计算机工程与应用 ›› 2008, Vol. 44 ›› Issue (7): 174-178.

• 数据库与信息处理 • 上一篇    下一篇

演化数据流上的连续异常检测

胡雪艳1,苏 亮2,高春鸣1   

  1. 1.湖南师范大学 数学与计算机科学学院,长沙 410081
    2.国防科学技术大学 计算机学院,长沙410073
  • 收稿日期:2007-09-10 修回日期:2007-11-29 出版日期:2008-03-01 发布日期:2008-03-01
  • 通讯作者: 胡雪艳

Continuous outlier detection over evolving data streams

HU Xue-yan1,SU Liang2,GAO Chun-ming1   

  1. 1.School of Mathematics and Computer Science,Hunan Normal University,Changsha 410081,China
    2.School of Computer,National University of Defense Technology,Changsha 410073,China
  • Received:2007-09-10 Revised:2007-11-29 Online:2008-03-01 Published:2008-03-01
  • Contact: HU Xue-yan

摘要: 基于滑动窗口的异常检测是数据流挖掘研究的一个重要课题,在许多应用中数据流通常在一个分布网络上传输,解决这类问题时常采用分布计算技术,以便获得实时高质量的计算结果。对分布演化数据流上连续异常检测问题,进行形式化地阐述,提出了两个基于核密度估计的异常检测定义和算法,并通过大量真实数据集的实验,表明该算法具有良好的高效性和可扩展性,完全适应数据流应用的需求。

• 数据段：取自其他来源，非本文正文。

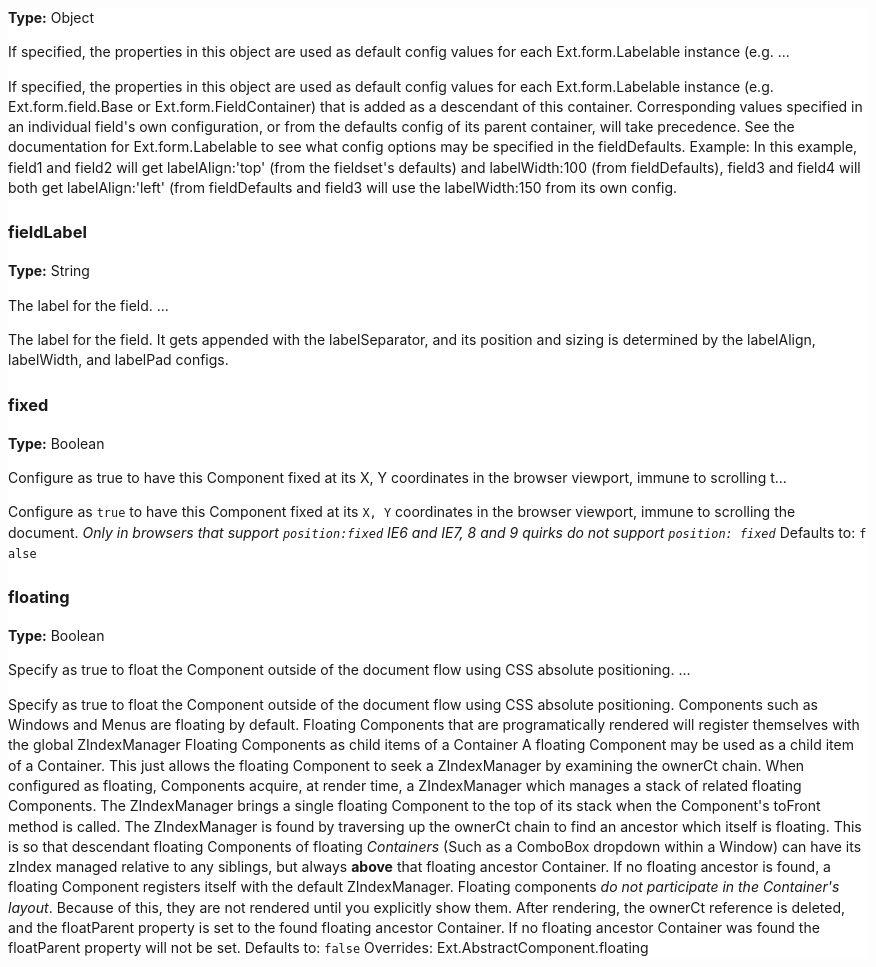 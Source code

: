 **Type:** Object

If specified, the properties in this object are used as default config values for each Ext.form.Labelable instance (e.g. ...

If specified, the properties in this object are used as default config values for each Ext.form.Labelable instance (e.g. Ext.form.field.Base or Ext.form.FieldContainer) that is added as a descendant of this container. Corresponding values specified in an individual field's own configuration, or from the defaults config of its parent container, will take precedence. See the documentation for Ext.form.Labelable to see what config options may be specified in the fieldDefaults. Example: In this example, field1 and field2 will get labelAlign:'top' (from the fieldset's defaults) and labelWidth:100 (from fieldDefaults), field3 and field4 will both get labelAlign:'left' (from fieldDefaults and field3 will use the labelWidth:150 from its own config.


### fieldLabel

**Type:** String

The label for the field. ...

The label for the field. It gets appended with the labelSeparator, and its position and sizing is determined by the labelAlign, labelWidth, and labelPad configs.


### fixed

**Type:** Boolean

Configure as true to have this Component fixed at its X, Y coordinates in the browser viewport, immune to scrolling t...

Configure as `true` to have this Component fixed at its `X, Y` coordinates in the browser viewport, immune to scrolling the document. *Only in browsers that support `position:fixed`* *IE6 and IE7, 8 and 9 quirks do not support `position: fixed`* Defaults to: `false`


### floating

**Type:** Boolean

Specify as true to float the Component outside of the document flow using CSS absolute positioning. ...

Specify as true to float the Component outside of the document flow using CSS absolute positioning. Components such as Windows and Menus are floating by default. Floating Components that are programatically rendered will register themselves with the global ZIndexManager Floating Components as child items of a Container A floating Component may be used as a child item of a Container. This just allows the floating Component to seek a ZIndexManager by examining the ownerCt chain. When configured as floating, Components acquire, at render time, a ZIndexManager which manages a stack of related floating Components. The ZIndexManager brings a single floating Component to the top of its stack when the Component's toFront method is called. The ZIndexManager is found by traversing up the ownerCt chain to find an ancestor which itself is floating. This is so that descendant floating Components of floating *Containers* (Such as a ComboBox dropdown within a Window) can have its zIndex managed relative to any siblings, but always **above** that floating ancestor Container. If no floating ancestor is found, a floating Component registers itself with the default ZIndexManager. Floating components *do not participate in the Container's layout*. Because of this, they are not rendered until you explicitly show them. After rendering, the ownerCt reference is deleted, and the floatParent property is set to the found floating ancestor Container. If no floating ancestor Container was found the floatParent property will not be set. Defaults to: `false` Overrides: Ext.AbstractComponent.floating
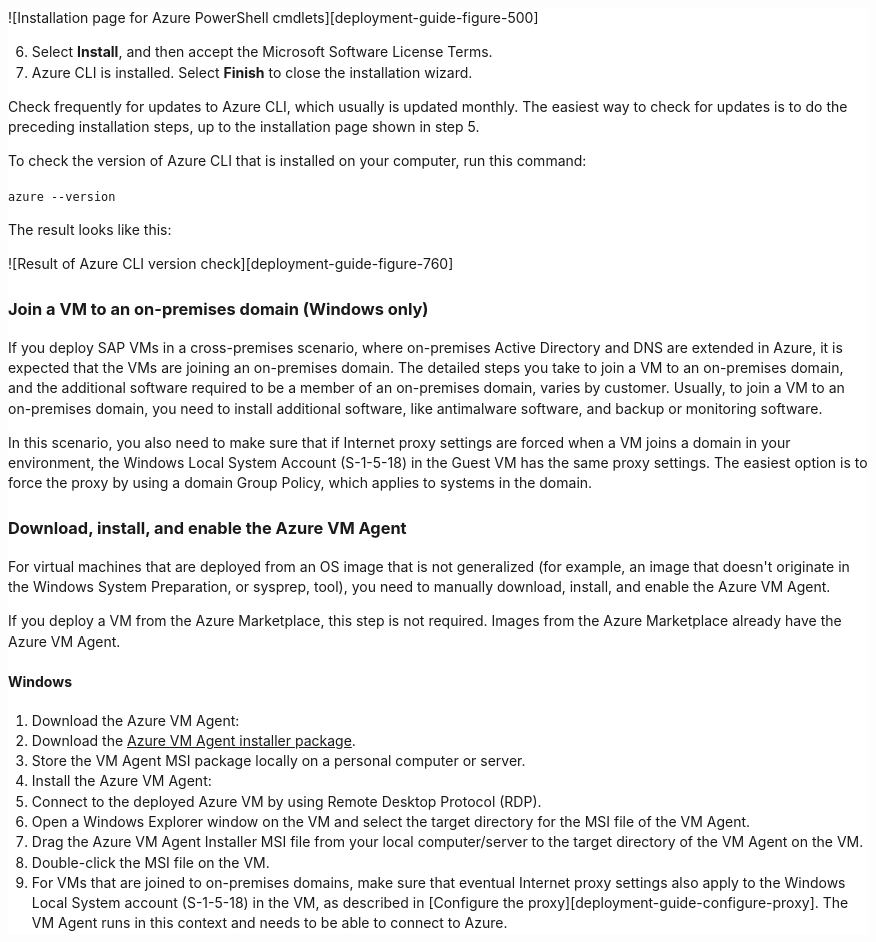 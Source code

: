   ![Installation page for Azure PowerShell cmdlets][deployment-guide-figure-500]<a name="figure-5"></a>

6.  Select **Install**, and then accept the Microsoft Software License Terms.
7.  Azure CLI is installed. Select **Finish** to close the installation wizard.

Check frequently for updates to Azure CLI, which usually is updated monthly. The easiest way to check for updates is to do the preceding installation steps, up to the installation page shown in step 5.

To check the version of Azure CLI that is installed on your computer, run this command:
```
azure --version
```

The result looks like this:

![Result of Azure CLI version check][deployment-guide-figure-760]
<a name="0ad010e6-f9b5-4c21-9c09-bb2e5efb3fda"></a>

### <a name="31d9ecd6-b136-4c73-b61e-da4a29bbc9cc"></a>Join a VM to an on-premises domain (Windows only)
If you deploy SAP VMs in a cross-premises scenario, where on-premises Active Directory and DNS are extended in Azure, it is expected that the VMs are joining an on-premises domain. The detailed steps you take to join a VM to an on-premises domain, and the additional software required to be a member of an on-premises domain, varies by customer. Usually, to join a VM to an on-premises domain, you need to install additional software, like antimalware software, and backup or monitoring software.

In this scenario, you also need to make sure that if Internet proxy settings are forced when a VM joins a domain in your environment, the Windows Local System Account (S-1-5-18) in the Guest VM has the same proxy settings. The easiest option is to force the proxy by using a domain Group Policy, which applies to systems in the domain.

### <a name="c7cbb0dc-52a4-49db-8e03-83e7edc2927d"></a>Download, install, and enable the Azure VM Agent
For virtual machines that are deployed from an OS image that is not generalized (for example, an image that doesn't originate in the Windows System Preparation, or sysprep, tool), you need to manually download, install, and enable the Azure VM Agent.

If you deploy a VM from the Azure Marketplace, this step is not required. Images from the Azure Marketplace already have the Azure VM Agent.

#### <a name="b2db5c9a-a076-42c6-9835-16945868e866"></a>Windows
1.  Download the Azure VM Agent:
  1.  Download the [Azure VM Agent installer package](https://go.microsoft.com/fwlink/?LinkId=394789).
  2.  Store the VM Agent MSI package locally on a personal computer or server.
2.  Install the Azure VM Agent:
  1.  Connect to the deployed Azure VM by using Remote Desktop Protocol (RDP).
  2.  Open a Windows Explorer window on the VM and select the target directory for the MSI file of the VM Agent.
  3.  Drag the Azure VM Agent Installer MSI file from your local computer/server to the target directory of the VM Agent on the VM.
  4.  Double-click the MSI file on the VM.
3.  For VMs that are joined to on-premises domains, make sure that eventual Internet proxy settings also apply to the Windows Local System account (S-1-5-18) in the VM, as described in [Configure the proxy][deployment-guide-configure-proxy]. The VM Agent runs in this context and needs to be able to connect to Azure.
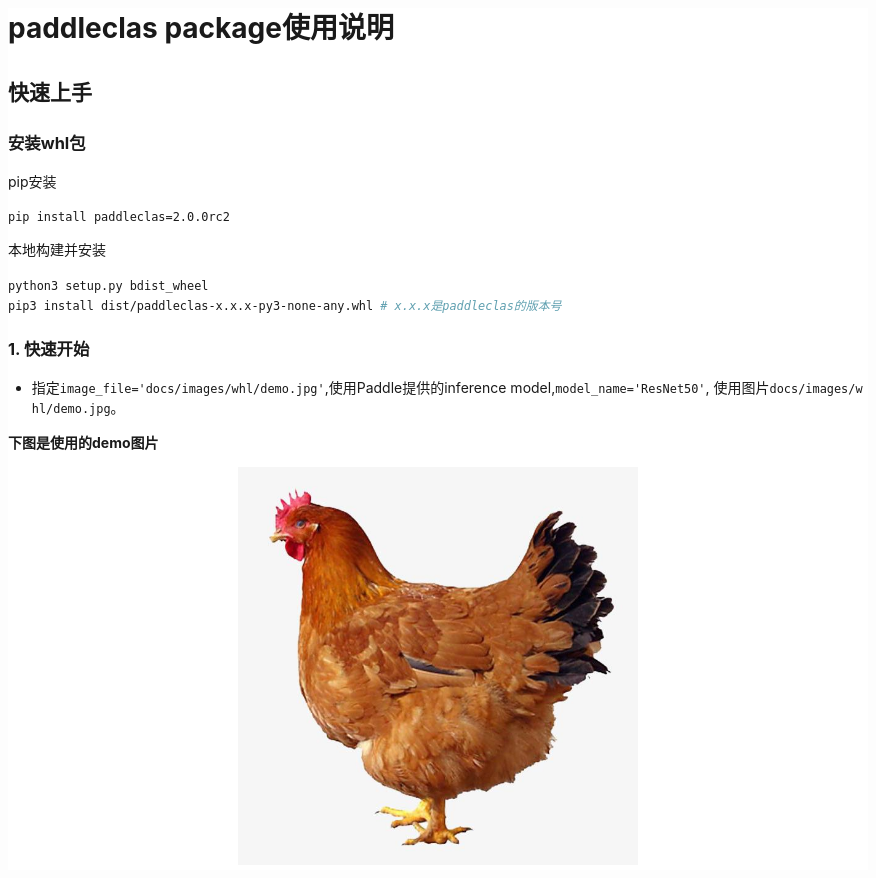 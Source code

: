 # paddleclas package使用说明

## 快速上手

### 安装whl包

pip安装
```bash
pip install paddleclas=2.0.0rc2
```

本地构建并安装
```bash
python3 setup.py bdist_wheel
pip3 install dist/paddleclas-x.x.x-py3-none-any.whl # x.x.x是paddleclas的版本号
```
### 1. 快速开始
* 指定`image_file='docs/images/whl/demo.jpg'`,使用Paddle提供的inference model,`model_name='ResNet50'`, 使用图片`docs/images/whl/demo.jpg`。

**下图是使用的demo图片**

<div align="center">
<img src="../images/whl/demo.jpg"  width = "400" />
</div>
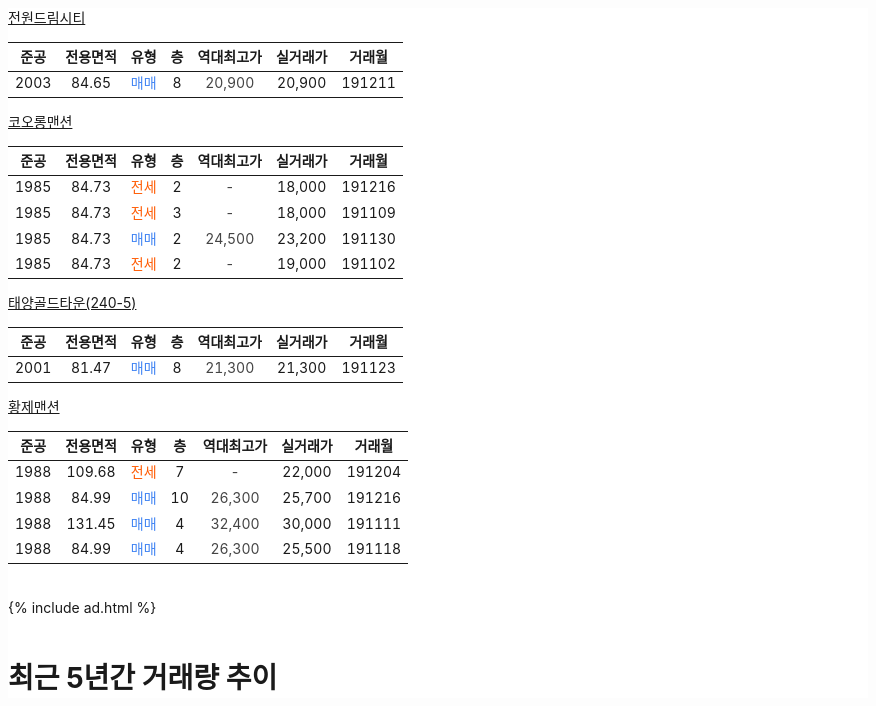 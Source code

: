 [전원드림시티](https://search.naver.com/search.naver?query=%EB%8C%80%EA%B5%AC%EA%B4%91%EC%97%AD%EC%8B%9C+%EC%84%9C%EA%B5%AC+%EB%82%B4%EB%8B%B9%EB%8F%99+%EC%A0%84%EC%9B%90%EB%93%9C%EB%A6%BC%EC%8B%9C%ED%8B%B0)

|준공|전용면적|유형|층|역대최고가|실거래가|거래월|
|:---:|:---:|:---:|:---:|:---:|:---:|:---:|
|2003|84.65|<span style="color:#4285f3">매매</span>|8|<span style="color:#444444">20,900</span>|20,900|191211|

[코오롱맨션](https://search.naver.com/search.naver?query=%EB%8C%80%EA%B5%AC%EA%B4%91%EC%97%AD%EC%8B%9C+%EC%84%9C%EA%B5%AC+%EB%82%B4%EB%8B%B9%EB%8F%99+%EC%BD%94%EC%98%A4%EB%A1%B1%EB%A7%A8%EC%85%98)

|준공|전용면적|유형|층|역대최고가|실거래가|거래월|
|:---:|:---:|:---:|:---:|:---:|:---:|:---:|
|1985|84.73|<span style="color:#ff5a00">전세</span>|2|<span style="color:#444444">-</span>|18,000|191216|
|1985|84.73|<span style="color:#ff5a00">전세</span>|3|<span style="color:#444444">-</span>|18,000|191109|
|1985|84.73|<span style="color:#4285f3">매매</span>|2|<span style="color:#444444">24,500</span>|23,200|191130|
|1985|84.73|<span style="color:#ff5a00">전세</span>|2|<span style="color:#444444">-</span>|19,000|191102|

[태양골드타운(240-5)](https://search.naver.com/search.naver?query=%EB%8C%80%EA%B5%AC%EA%B4%91%EC%97%AD%EC%8B%9C+%EC%84%9C%EA%B5%AC+%EB%82%B4%EB%8B%B9%EB%8F%99+%ED%83%9C%EC%96%91%EA%B3%A8%EB%93%9C%ED%83%80%EC%9A%B4%28240-5%29)

|준공|전용면적|유형|층|역대최고가|실거래가|거래월|
|:---:|:---:|:---:|:---:|:---:|:---:|:---:|
|2001|81.47|<span style="color:#4285f3">매매</span>|8|<span style="color:#444444">21,300</span>|21,300|191123|

[황제맨션](https://search.naver.com/search.naver?query=%EB%8C%80%EA%B5%AC%EA%B4%91%EC%97%AD%EC%8B%9C+%EC%84%9C%EA%B5%AC+%EB%82%B4%EB%8B%B9%EB%8F%99+%ED%99%A9%EC%A0%9C%EB%A7%A8%EC%85%98)

|준공|전용면적|유형|층|역대최고가|실거래가|거래월|
|:---:|:---:|:---:|:---:|:---:|:---:|:---:|
|1988|109.68|<span style="color:#ff5a00">전세</span>|7|<span style="color:#444444">-</span>|22,000|191204|
|1988|84.99|<span style="color:#4285f3">매매</span>|10|<span style="color:#444444">26,300</span>|25,700|191216|
|1988|131.45|<span style="color:#4285f3">매매</span>|4|<span style="color:#444444">32,400</span>|30,000|191111|
|1988|84.99|<span style="color:#4285f3">매매</span>|4|<span style="color:#444444">26,300</span>|25,500|191118|


<br>
{% include ad.html %}
<br>

# 최근 5년간 거래량 추이


<div style="width:100%;">
    <canvas id="deal_progress" height="200"></canvas>
</div>

<script>
new Chart(document.getElementById("deal_progress"), {
    type: 'line',
    data: {
        labels: ['201501','201502','201503','201504','201505','201506','201507','201508','201509','201510','201511','201512','201601','201602','201603','201604','201605','201606','201607','201608','201609','201610','201611','201612','201701','201702','201703','201704','201705','201706','201707','201708','201709','201710','201711','201712','201801','201802','201803','201804','201805','201806','201807','201808','201809','201810','201811','201812','201901','201902','201903','201904','201905','201906','201907','201908','201909','201910','201911','201912','202001'],
        datasets: [{
            label: '매매',
            pointRadius: 1,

Abstract: Anomaly detection based on sliding window is a focus problem in data streams research.But in many cases,stream data are often transmitted over a distributed network,we must perform distributed computations to guarantee high quality results in real-time even as new data arrive.This paper firstly formalizes the problem of continuous outlier detection over distributed evolving data streams.Then two outlier measures and algorithms based on kernel density estimator are proposed which can identify outliers in a single pass.Furthermore,the experiments with synthetic datasets show that the proposed methods are both efficient and effective compared with existing outlier detection algorithms,and more suitable for data stream.